Ouyang Guang, Sommer Werner, Zhou Changsong
Department of Physics, Hong Kong Baptist University, Kowloon Tong, Hong Kong; Centre for Nonlinear Studies and The Beijing-Hong Kong-Singapore Joint Centre for Nonlinear and Complex Systems (Hong Kong), Institute of Computational and Theoretical Studies, Hong Kong Baptist University, Kowloon Tong, Hong Kong.
Department of Psychology, Humboldt-Universität zu Berlin, D-10099 Berlin, Germany.
J Neurosci Methods. 2015 Jul 30;250:7-21. doi: 10.1016/j.jneumeth.2014.10.009. Epub 2014 Oct 23.
Conventionally, event-related brain potentials (ERPs) are obtained by averaging a number of single trials. This can be problematic due to trial-to-trial latency variability. Residue iteration decomposition (RIDE) was developed to decompose ERPs into component clusters with different latency variability and to re-synchronize the separated components into a reconstructed ERP.
RIDE has been continuously upgraded and now converges to a robust version. We describe the principles of RIDE and detailed algorithms of the functional modules of a toolbox. We give recommendations and provide caveats for using RIDE from both methodological and psychological perspectives.
RIDE was applied to several data samples to demonstrate its ability to decompose and reconstruct latency-variable components of ERPs and to retrieve single trial variability information. Different functionalities of RIDE were shown in appropriate examples.
RIDE employs several modules to achieve a robust decomposition of ERP. As main innovations RIDE (1) is able to extract components based on the combination of known event markers and estimated latencies, (2) prevents distortions much more effectively than previous methods based on least-square algorithms, and (3) allows time window confinements to target relevant components associated with sub-processes of interest.
RIDE is a convenient method that decomposes ERPs and provides single trial analysis, yielding rich information about sub-components, and that reconstructs ERPs, more closely reflecting the combined activity of single trial ERPs. The outcomes of RIDE provide new dimensions to study brain-behavior relationships based on EEG data.
传统上,事件相关脑电位(ERP)是通过对多个单次试验进行平均获得的。由于试验间潜伏期的变异性,这可能会产生问题。残差迭代分解(RIDE)技术被开发出来,用于将ERP分解为具有不同潜伏期变异性的成分簇,并将分离出的成分重新同步为一个重建的ERP。

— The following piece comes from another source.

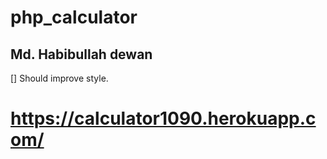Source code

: # php_calculator
## Md. Habibullah dewan
[] Should improve style.
# https://calculator1090.herokuapp.com/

RIDE不断升级,现在已发展为一个稳健的版本。我们描述了RIDE的原理以及一个工具箱功能模块的详细算法。我们从方法学和心理学角度给出使用RIDE的建议并提供注意事项。
RIDE被应用于几个数据样本,以证明其分解和重建ERP潜伏期可变成分以及获取单次试验变异性信息的能力。在适当的例子中展示了RIDE的不同功能。
RIDE采用多个模块来实现对ERP的稳健分解。作为主要创新点,RIDE(1)能够基于已知事件标记和估计潜伏期的组合来提取成分,(2)比基于最小二乘算法的先前方法更有效地防止失真,(3)允许对时间窗口进行限制,以针对与感兴趣的子过程相关的目标成分。
RIDE是一种方便的方法,它可以分解ERP并提供单次试验分析,产生关于子成分的丰富信息,并且能够重建ERP,更紧密地反映单次试验ERP的综合活动。RIDE的结果为基于脑电图数据研究脑-行为关系提供了新的维度。